As ever, it was a wild and whirling weekend, fast-paced and exhausting (the vertical hill-location doesn't help). I was delighted to meet up with old friends, especially Sally Spedding, Teri Terry, who was basking in the glory of a book deal with Orchard, and Ali Luke, who's already blogged about my course on character at her site aliventures. Thanks for the kind words, Ali!
I taught that mini-course on the Friday, to an absolutely delightful group of people. We had such fun that it didn't seem like work at all! Apart from the new faces, Ali was there, and so were Paul Budd and Mary Durndell, who've been attending my courses for several years. We had a great time talking about our favourite literary characters and examining all the ways you can bring a character to life, from names to clothes, from habits to catchphrases, from coming at character from the outside to focussing on their internal lives.
On Saturday, this year's Plenary Speaker was publisher Barry Cunningham - a great coincidence given I'd met him in London only the week before at the Times/Chicken House Masterclass (see my previous post).
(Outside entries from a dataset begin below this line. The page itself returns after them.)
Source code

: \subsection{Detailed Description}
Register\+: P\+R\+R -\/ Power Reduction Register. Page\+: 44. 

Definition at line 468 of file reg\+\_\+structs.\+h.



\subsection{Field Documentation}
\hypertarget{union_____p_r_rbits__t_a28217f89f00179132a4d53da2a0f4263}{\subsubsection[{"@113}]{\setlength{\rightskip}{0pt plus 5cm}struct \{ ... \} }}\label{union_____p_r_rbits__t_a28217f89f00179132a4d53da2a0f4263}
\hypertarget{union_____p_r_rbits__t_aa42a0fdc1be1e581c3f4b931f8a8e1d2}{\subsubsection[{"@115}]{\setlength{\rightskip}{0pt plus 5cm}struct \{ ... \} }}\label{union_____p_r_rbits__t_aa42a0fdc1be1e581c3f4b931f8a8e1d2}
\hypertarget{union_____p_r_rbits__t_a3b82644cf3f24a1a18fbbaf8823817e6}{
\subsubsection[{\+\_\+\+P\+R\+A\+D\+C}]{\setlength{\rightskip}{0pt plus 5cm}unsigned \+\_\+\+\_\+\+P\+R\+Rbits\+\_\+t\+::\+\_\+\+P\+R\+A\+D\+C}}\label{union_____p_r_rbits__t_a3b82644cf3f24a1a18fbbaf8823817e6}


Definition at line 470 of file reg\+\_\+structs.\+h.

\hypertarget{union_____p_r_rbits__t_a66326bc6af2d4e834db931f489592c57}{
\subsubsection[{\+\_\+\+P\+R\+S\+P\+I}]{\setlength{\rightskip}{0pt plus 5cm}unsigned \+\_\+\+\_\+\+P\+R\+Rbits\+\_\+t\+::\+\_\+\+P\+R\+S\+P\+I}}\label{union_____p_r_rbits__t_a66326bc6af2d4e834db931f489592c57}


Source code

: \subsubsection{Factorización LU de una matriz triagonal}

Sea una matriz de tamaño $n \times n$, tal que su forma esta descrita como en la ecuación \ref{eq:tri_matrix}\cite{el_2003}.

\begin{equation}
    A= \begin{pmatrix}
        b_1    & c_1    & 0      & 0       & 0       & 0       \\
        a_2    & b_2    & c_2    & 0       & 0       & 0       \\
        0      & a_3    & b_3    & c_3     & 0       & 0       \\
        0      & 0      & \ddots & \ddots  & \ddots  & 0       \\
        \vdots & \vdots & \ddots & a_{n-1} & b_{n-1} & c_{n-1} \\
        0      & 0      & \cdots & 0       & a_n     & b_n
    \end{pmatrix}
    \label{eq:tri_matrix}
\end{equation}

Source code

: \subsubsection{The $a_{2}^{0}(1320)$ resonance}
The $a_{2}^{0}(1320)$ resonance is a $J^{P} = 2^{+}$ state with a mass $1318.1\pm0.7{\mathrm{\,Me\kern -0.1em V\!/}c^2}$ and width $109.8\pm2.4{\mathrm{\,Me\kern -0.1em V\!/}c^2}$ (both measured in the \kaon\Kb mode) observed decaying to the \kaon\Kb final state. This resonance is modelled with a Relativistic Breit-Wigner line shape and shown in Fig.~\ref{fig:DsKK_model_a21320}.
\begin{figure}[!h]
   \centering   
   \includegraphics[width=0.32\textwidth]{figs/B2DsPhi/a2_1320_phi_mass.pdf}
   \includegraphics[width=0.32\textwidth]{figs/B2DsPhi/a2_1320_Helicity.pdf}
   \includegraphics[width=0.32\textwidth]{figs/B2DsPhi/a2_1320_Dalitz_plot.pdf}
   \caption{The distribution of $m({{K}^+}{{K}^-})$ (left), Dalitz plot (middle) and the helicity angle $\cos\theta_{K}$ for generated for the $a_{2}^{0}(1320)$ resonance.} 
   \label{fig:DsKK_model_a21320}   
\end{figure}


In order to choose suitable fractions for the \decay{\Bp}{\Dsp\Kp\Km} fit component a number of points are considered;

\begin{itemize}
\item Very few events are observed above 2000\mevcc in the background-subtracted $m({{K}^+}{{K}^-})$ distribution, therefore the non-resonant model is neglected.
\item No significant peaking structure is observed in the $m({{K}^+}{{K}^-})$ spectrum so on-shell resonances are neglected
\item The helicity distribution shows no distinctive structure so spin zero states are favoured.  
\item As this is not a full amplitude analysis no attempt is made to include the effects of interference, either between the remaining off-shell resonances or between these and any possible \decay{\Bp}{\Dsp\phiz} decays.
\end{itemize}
It was also appropriate that he should be speaking because the final Harry Potter film has just come out, with the usual three-ringed circus of publicity going on - and Barry was the publisher at Bloomsbury who first signed her, having been sent Harry Potter and the Philosopher's Stone by her agent Christopher Little. He talked about how J.K. Rowling had been turned down by the world and his wife, and said that 'rejection is part of the process of publishing'. Oh yes. Sadly yes ... (By the way, because I was published by Bloomsbury, I once stood right next to J.K.Rowling at a publisher's party. There you go. My claim to fame. Probably the closest I'll ever come to the megabucks!)
Barry was interested in her but worried about the title including the great big daunting word 'Philosopher'. He invited her to discuss things and although she was extremely nervous, what comes across from Barry's description is her strength: she outlined the plot of the whole 7 book series, and she wanted her hero to grow up during the course of the story, not be locked as most children's series' characters are, into a timeless statis at a certain age. She also refused to change the title. Yay!
What did he do? He told her to get a day job. She wasn't having any. He signed her. The rest, dear readers, is history.
What did he see in her, apart from that single-mindedness and that vision? First of all, a really authentic voice. Then, a story that conveyed the values of friendship and courage. Finally, humour.
He also talked more generally about publishing, about the exciting times ahead: that authors can have a dynamic relationship with their readers through websites and apps, through insights into the process of composition, the alternative endings a book can have. And he feels strongly that kids look to books for their 'anonymous friend' - the friend they can confide in, the friend who shows, by the story they've written, that they still know how it is to be a child, to feel rage and frustration, loneliness, self-questioning, the desire for adventure, the desire to be tested and not found wanting. He said how important it is for children to meet authors and how they rely on 'the still small voice that comes into your head, the author's voice'.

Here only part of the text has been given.